Weber County prosecutors are trying to determine which of their cases have solid footing and which have crumbled after a scandal in which the sheriff’s office evidence technician admitted to stealing methamphetamine from the evidence room.

County Attorney Christopher Allred said the number of cases affected depends on how much evidence is determined to have been tampered with. An audit of the room, which was found to be in complete disarray, is expected to take more than a year.

Luckily, Allred said, evidence technician Candy Follum was courteous enough to mostly steal meth that was scheduled to be destroyed.

“Most of the evidence that has been tampered with is evidence that has already been adjudicated,” he said.

The Weber County Attorney’s Office has had issues with evidence stored at the sheriff’s office for about two years. According to an internal investigation done by the sheriff’s office, prosecutors often had to make multiple requests that evidence be sent to a crime lab, and sometimes it took months before the evidence was ever sent. Other times, it was never sent.

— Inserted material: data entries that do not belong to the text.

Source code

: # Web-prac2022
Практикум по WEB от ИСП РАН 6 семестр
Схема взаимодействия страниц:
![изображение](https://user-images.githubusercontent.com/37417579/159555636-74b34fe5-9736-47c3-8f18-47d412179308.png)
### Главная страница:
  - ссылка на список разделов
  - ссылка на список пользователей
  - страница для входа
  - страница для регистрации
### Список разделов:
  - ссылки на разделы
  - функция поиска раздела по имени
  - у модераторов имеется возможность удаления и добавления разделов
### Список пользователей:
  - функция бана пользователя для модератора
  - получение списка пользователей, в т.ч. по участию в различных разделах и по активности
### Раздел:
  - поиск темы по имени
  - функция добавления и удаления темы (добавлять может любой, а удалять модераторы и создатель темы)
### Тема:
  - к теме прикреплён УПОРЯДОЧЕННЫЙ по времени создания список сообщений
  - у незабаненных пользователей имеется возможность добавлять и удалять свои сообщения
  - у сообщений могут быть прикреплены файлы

“We have definitely had to compromise some cases because evidence has been tampered with,” Allred said of the prior delays. “We have had to dismiss some, I don’t know how many.”

The reason for the delays was made public last week when the sheriff’s office released an internal report. Follum, the evidence technician, was stealing evidence and eating meth on the job — and it became a daily occurrence.

After she was caught being high at work in December, an investigation was opened, and in January she was fired.

Follum also was horribly disorganized, the investigation found, and the evidence room was a mess. Often, the problem wasn’t that Follum had stolen evidence in a case, but that she couldn’t find it.

That problem, Allred said, is likely to be ongoing. According to the investigation report, it will take “tens of thousands of man-hours” to sort everything out.

Defense attorney Randy Richards, who handles a lot of cases in Weber County, said everything in that evidence room is now suspect — and vulnerable to legal challenges raised by the defense — because it was handled by someone who admitted to being high on meth at work on a daily basis.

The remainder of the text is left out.